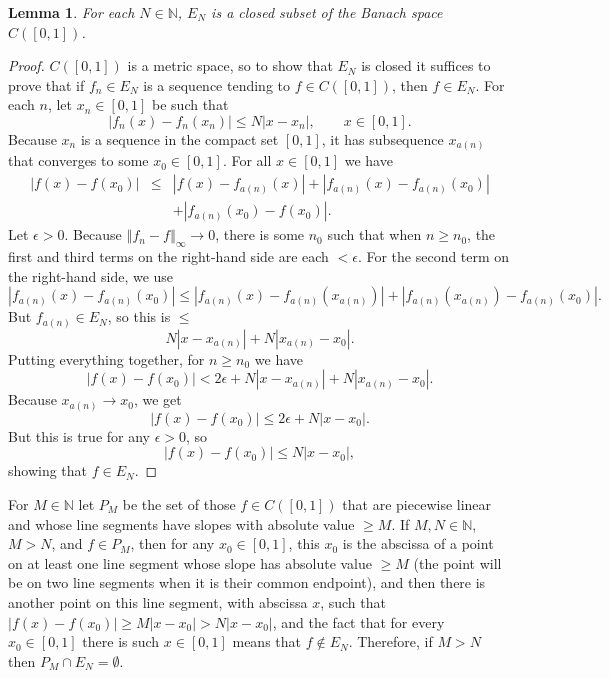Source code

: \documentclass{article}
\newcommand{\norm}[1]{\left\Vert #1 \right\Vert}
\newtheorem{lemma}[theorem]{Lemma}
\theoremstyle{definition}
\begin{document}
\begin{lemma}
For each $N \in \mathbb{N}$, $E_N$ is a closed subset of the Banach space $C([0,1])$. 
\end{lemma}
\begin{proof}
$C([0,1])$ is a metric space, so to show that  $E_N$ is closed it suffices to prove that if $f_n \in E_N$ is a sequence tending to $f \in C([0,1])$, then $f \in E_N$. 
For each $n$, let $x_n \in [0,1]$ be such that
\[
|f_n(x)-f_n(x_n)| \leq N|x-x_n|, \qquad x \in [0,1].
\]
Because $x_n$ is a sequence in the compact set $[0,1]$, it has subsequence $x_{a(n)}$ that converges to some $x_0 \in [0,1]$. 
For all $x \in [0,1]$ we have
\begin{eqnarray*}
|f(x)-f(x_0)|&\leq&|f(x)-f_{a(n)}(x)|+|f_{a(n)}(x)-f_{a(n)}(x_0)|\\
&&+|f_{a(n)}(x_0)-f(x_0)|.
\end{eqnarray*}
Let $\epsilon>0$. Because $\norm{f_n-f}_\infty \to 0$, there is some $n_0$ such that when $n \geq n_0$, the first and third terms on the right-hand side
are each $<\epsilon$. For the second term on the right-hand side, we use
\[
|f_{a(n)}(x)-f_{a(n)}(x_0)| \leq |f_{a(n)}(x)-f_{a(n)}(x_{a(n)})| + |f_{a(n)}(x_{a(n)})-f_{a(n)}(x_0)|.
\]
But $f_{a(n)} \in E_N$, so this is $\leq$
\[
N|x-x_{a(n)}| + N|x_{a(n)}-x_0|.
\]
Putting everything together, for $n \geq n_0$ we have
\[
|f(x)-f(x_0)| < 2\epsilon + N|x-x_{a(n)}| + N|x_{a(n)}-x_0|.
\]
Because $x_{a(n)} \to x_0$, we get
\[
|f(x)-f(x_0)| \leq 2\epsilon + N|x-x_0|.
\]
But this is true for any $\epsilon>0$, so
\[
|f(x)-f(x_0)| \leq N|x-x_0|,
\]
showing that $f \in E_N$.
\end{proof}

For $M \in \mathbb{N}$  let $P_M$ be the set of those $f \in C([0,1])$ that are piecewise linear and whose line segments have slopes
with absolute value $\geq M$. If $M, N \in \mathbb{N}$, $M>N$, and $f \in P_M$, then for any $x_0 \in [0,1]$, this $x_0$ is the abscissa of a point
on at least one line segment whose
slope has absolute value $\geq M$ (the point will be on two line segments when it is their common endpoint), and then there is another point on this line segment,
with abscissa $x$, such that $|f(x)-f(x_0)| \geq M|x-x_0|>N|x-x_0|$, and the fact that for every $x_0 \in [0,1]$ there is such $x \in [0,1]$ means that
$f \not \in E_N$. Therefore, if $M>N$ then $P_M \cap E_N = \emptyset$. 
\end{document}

···

__PROBLEM__
Please find every line in the listing that holds the string "then" and copy it.

__TASK SOLUTION__
$C([0,1])$ is a metric space, so to show that  $E_N$ is closed it suffices to prove that if $f_n \in E_N$ is a sequence tending to $f \in C([0,1])$, then $f \in E_N$. 
with absolute value $\geq M$. If $M, N \in \mathbb{N}$, $M>N$, and $f \in P_M$, then for any $x_0 \in [0,1]$, this $x_0$ is the abscissa of a point
slope has absolute value $\geq M$ (the point will be on two line segments when it is their common endpoint), and then there is another point on this line segment,
$f \not \in E_N$. Therefore, if $M>N$ then $P_M \cap E_N = \emptyset$. 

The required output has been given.